Retype exactly the span of lines below from the one with "such that $Z_i \to" through the one with "now clearly state". Do not include pictures.

***** Dataset entries *****

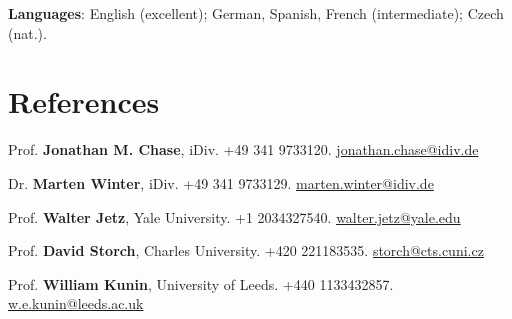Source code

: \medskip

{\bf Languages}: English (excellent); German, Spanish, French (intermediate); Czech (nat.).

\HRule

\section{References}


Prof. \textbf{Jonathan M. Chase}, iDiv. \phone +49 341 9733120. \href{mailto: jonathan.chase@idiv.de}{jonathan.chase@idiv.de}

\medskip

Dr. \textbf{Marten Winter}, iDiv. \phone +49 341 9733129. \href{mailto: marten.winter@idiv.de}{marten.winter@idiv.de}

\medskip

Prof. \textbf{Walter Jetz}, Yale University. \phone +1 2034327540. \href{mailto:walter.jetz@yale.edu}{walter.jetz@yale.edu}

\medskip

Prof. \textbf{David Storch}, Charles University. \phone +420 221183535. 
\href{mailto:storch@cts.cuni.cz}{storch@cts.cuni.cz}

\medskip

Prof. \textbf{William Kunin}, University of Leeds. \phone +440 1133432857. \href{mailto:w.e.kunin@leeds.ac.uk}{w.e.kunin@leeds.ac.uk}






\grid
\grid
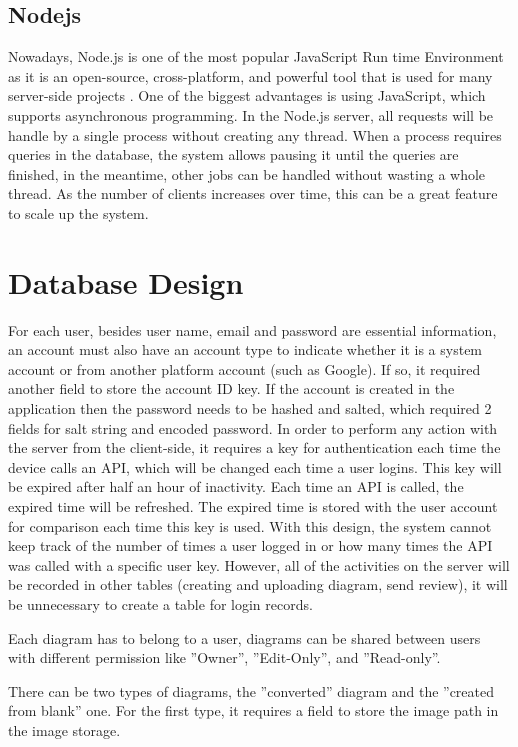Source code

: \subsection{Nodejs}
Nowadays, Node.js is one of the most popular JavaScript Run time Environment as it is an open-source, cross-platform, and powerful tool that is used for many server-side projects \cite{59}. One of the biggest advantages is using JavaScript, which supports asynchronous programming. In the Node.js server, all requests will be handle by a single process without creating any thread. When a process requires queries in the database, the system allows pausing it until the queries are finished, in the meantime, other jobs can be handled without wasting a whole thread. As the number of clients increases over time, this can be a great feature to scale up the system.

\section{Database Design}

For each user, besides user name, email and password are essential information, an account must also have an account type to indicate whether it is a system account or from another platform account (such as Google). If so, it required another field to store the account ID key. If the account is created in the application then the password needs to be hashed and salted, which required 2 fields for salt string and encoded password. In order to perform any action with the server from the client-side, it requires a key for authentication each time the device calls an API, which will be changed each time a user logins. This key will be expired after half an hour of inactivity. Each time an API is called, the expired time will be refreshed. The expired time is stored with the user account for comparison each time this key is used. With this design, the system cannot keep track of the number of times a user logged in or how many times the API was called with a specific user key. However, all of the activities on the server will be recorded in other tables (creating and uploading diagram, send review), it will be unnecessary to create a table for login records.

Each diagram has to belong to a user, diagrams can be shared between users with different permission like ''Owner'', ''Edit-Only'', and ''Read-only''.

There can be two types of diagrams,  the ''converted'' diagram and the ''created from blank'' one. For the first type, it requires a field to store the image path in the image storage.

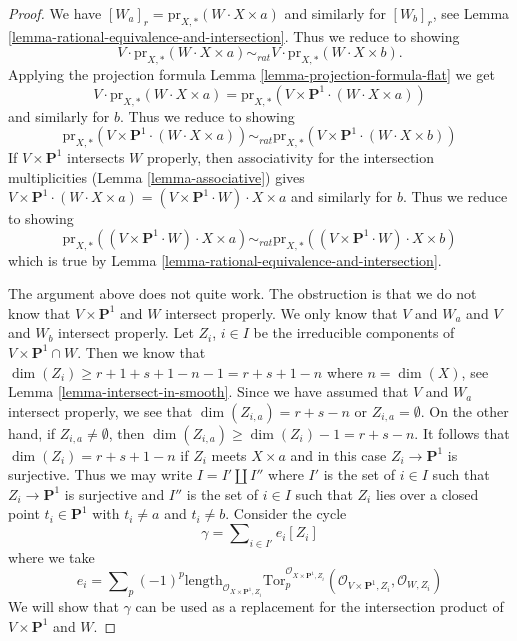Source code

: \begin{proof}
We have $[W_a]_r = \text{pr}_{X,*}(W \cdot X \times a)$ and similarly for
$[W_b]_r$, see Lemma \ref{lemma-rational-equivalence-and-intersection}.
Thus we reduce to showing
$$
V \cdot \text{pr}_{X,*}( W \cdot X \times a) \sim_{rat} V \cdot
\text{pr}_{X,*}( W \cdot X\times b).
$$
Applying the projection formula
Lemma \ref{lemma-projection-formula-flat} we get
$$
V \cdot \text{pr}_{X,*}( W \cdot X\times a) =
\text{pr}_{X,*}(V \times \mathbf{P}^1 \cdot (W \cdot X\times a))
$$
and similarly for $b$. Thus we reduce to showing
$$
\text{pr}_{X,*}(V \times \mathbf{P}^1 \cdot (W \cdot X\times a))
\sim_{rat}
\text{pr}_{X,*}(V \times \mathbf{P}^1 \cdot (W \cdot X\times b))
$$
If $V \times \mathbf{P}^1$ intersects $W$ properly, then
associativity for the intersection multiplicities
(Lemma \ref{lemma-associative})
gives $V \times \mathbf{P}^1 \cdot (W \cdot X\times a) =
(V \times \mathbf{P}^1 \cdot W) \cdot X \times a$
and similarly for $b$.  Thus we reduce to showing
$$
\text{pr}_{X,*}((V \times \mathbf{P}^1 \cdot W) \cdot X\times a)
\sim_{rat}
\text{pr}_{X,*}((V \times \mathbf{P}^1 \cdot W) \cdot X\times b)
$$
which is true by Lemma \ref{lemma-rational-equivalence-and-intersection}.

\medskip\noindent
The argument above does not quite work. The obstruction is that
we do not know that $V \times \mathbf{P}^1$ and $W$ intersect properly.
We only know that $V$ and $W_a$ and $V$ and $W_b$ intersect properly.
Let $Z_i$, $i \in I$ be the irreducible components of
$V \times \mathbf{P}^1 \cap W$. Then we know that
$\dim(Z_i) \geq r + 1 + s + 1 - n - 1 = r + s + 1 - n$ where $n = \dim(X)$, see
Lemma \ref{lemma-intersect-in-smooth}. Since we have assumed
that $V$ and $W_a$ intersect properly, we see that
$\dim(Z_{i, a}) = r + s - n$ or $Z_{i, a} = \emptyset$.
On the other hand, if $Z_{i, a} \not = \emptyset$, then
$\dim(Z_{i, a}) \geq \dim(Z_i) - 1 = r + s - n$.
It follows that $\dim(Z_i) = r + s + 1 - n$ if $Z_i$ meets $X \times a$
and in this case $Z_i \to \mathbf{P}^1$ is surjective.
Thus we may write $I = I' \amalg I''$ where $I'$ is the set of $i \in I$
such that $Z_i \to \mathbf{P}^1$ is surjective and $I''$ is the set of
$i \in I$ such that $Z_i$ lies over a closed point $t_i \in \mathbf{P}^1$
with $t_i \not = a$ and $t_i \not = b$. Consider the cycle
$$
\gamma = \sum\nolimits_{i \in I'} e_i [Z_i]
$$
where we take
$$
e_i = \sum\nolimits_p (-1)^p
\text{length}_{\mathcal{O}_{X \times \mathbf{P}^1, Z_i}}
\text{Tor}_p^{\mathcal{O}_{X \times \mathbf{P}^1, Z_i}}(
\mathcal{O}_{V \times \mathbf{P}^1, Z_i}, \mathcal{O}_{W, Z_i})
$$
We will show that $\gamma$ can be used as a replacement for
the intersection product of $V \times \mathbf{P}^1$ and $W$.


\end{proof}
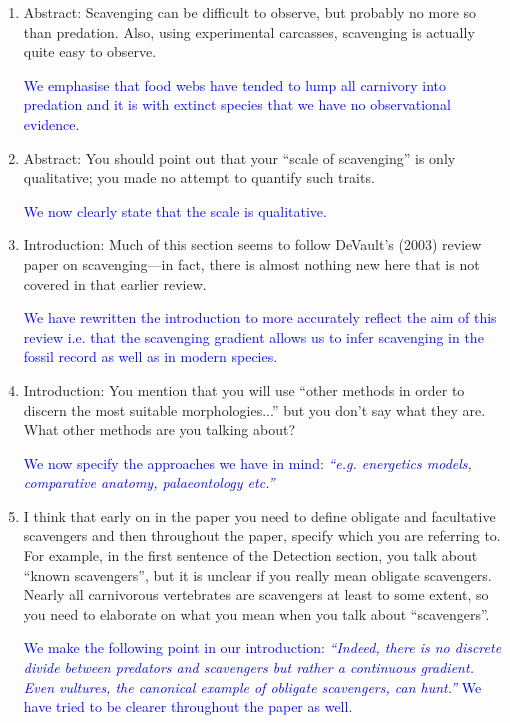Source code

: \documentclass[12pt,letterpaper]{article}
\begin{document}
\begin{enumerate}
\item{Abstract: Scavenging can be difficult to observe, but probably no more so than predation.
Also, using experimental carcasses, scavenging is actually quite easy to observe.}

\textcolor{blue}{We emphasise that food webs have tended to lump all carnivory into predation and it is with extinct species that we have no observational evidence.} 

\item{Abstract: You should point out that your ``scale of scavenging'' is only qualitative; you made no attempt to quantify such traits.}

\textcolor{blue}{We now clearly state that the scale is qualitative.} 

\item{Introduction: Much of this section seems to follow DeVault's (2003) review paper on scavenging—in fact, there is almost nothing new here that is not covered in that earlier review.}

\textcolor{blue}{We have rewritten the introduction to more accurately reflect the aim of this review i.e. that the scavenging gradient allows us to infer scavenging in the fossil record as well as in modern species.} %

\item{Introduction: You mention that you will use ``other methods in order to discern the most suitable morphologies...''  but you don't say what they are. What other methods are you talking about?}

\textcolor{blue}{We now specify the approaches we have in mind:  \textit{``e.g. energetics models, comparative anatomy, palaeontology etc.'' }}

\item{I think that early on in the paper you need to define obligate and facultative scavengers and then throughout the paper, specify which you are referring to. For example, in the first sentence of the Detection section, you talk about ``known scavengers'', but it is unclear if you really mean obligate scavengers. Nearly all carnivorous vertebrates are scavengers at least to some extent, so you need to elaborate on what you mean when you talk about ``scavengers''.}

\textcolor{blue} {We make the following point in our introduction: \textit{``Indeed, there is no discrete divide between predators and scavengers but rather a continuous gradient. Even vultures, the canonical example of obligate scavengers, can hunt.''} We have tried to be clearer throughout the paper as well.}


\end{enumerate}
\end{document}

*****
***** Dataset entries *****

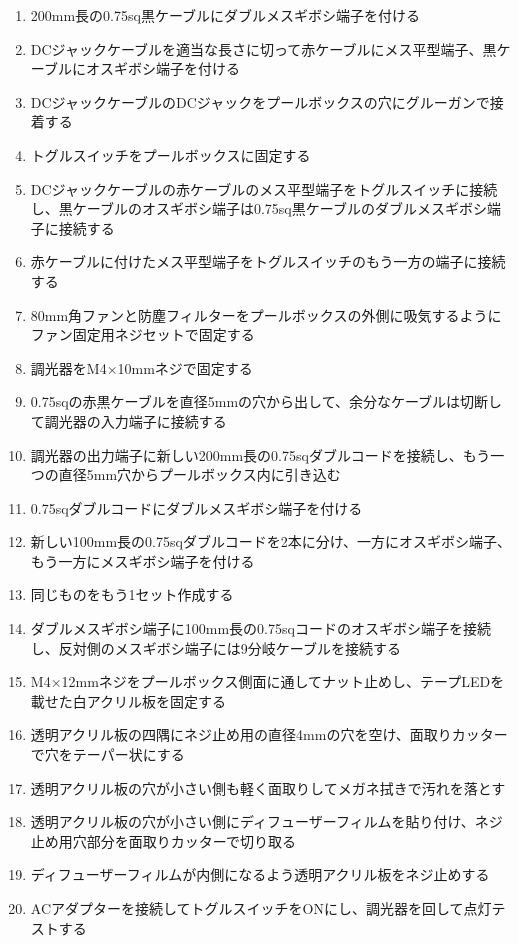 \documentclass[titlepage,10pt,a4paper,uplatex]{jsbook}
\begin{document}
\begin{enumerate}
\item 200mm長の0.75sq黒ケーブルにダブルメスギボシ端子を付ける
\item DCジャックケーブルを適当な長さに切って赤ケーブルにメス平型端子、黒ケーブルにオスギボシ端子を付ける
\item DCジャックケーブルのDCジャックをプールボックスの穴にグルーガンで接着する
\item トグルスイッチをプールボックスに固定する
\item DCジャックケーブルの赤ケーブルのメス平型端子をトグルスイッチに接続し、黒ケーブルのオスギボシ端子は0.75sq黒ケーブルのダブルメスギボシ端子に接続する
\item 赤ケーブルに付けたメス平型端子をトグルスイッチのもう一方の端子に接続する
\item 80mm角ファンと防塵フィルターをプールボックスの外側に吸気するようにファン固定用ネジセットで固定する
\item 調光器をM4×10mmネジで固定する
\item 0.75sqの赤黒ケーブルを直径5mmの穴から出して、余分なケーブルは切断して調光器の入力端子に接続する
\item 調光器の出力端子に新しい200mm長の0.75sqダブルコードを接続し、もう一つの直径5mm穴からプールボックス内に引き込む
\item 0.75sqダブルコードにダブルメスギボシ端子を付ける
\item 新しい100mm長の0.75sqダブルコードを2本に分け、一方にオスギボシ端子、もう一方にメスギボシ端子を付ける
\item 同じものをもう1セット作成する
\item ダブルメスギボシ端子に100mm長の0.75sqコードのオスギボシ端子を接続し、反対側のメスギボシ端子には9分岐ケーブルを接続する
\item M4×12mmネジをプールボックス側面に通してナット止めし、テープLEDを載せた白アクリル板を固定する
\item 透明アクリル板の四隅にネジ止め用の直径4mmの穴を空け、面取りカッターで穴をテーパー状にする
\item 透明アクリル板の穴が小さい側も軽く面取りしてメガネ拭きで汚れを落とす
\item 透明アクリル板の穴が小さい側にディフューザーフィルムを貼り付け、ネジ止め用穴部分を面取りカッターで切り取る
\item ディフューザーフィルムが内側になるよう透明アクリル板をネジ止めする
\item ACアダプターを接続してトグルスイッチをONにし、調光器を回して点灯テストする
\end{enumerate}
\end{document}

*****
***** Dataset entries *****

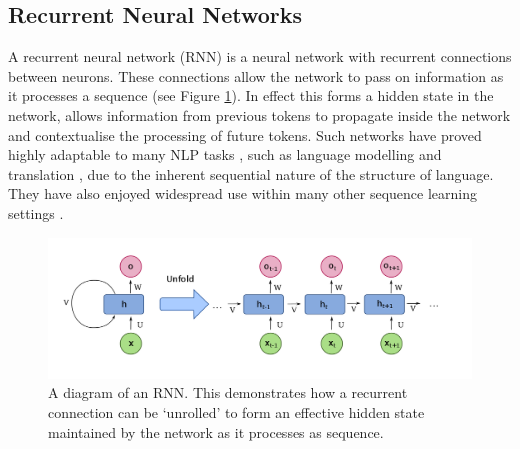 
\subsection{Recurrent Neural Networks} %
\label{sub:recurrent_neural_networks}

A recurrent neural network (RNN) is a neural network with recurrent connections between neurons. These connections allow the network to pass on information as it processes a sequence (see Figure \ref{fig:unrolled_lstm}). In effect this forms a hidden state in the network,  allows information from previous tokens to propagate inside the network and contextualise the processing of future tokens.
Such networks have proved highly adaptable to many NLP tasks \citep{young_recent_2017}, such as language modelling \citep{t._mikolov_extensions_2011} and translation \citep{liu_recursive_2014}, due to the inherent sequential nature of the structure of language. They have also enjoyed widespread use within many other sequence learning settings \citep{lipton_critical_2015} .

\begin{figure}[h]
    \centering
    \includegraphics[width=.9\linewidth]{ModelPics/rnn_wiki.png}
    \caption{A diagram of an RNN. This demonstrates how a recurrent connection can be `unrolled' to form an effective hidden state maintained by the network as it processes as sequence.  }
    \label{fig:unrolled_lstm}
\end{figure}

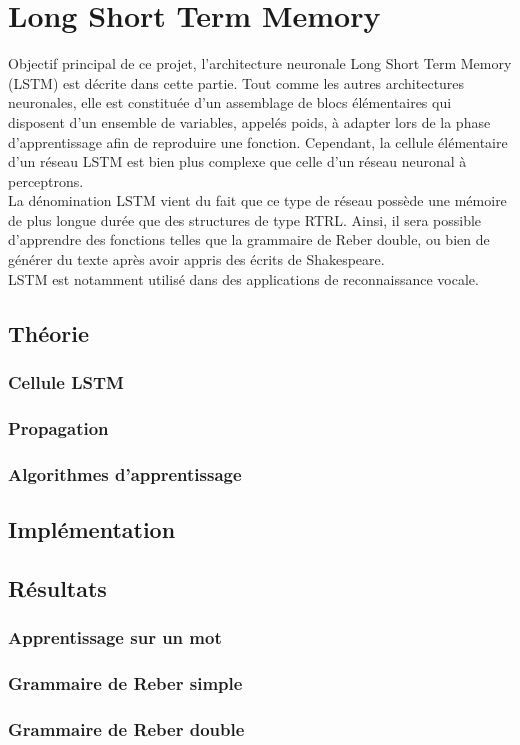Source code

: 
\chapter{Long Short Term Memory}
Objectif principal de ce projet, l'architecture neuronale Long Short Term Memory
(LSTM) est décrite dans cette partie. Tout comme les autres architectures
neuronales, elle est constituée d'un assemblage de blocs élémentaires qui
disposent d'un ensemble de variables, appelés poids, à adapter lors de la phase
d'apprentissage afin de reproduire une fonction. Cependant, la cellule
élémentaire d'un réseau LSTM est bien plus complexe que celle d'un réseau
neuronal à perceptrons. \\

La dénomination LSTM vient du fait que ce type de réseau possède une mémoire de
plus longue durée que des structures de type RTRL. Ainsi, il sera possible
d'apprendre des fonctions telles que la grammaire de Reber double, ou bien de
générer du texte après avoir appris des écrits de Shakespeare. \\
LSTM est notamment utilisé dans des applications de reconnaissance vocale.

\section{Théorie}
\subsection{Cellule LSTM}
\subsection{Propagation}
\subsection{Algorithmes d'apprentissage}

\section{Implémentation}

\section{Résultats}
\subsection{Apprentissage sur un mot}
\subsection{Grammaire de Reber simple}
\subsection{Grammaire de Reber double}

*****

* **Answer to this exercise**
such that $Z_i \to \mathbf{P}^1$ is surjective and $I''$ is the set of
$i \in I$ such that $Z_i$ lies over a closed point $t_i \in \mathbf{P}^1$
with $t_i \not = a$ and $t_i \not = b$. Consider the cycle
$$
\gamma = \sum\nolimits_{i \in I'} e_i [Z_i]
$$
where we take
$$
e_i = \sum\nolimits_p (-1)^p
\text{length}_{\mathcal{O}_{X \times \mathbf{P}^1, Z_i}}
\text{Tor}_p^{\mathcal{O}_{X \times \mathbf{P}^1, Z_i}}(
\mathcal{O}_{V \times \mathbf{P}^1, Z_i}, \mathcal{O}_{W, Z_i})
$$
We will show that $\gamma$ can be used as a replacement for
the intersection product of $V \times \mathbf{P}^1$ and $W$.


\end{proof}
Source code

: \documentclass[12pt,letterpaper]{article}
\begin{document}
\begin{enumerate}
\item{Abstract: Scavenging can be difficult to observe, but probably no more so than predation.
Also, using experimental carcasses, scavenging is actually quite easy to observe.}

\textcolor{blue}{We emphasise that food webs have tended to lump all carnivory into predation and it is with extinct species that we have no observational evidence.} 

\item{Abstract: You should point out that your ``scale of scavenging'' is only qualitative; you made no attempt to quantify such traits.}

\textcolor{blue}{We now clearly state that the scale is qualitative.} 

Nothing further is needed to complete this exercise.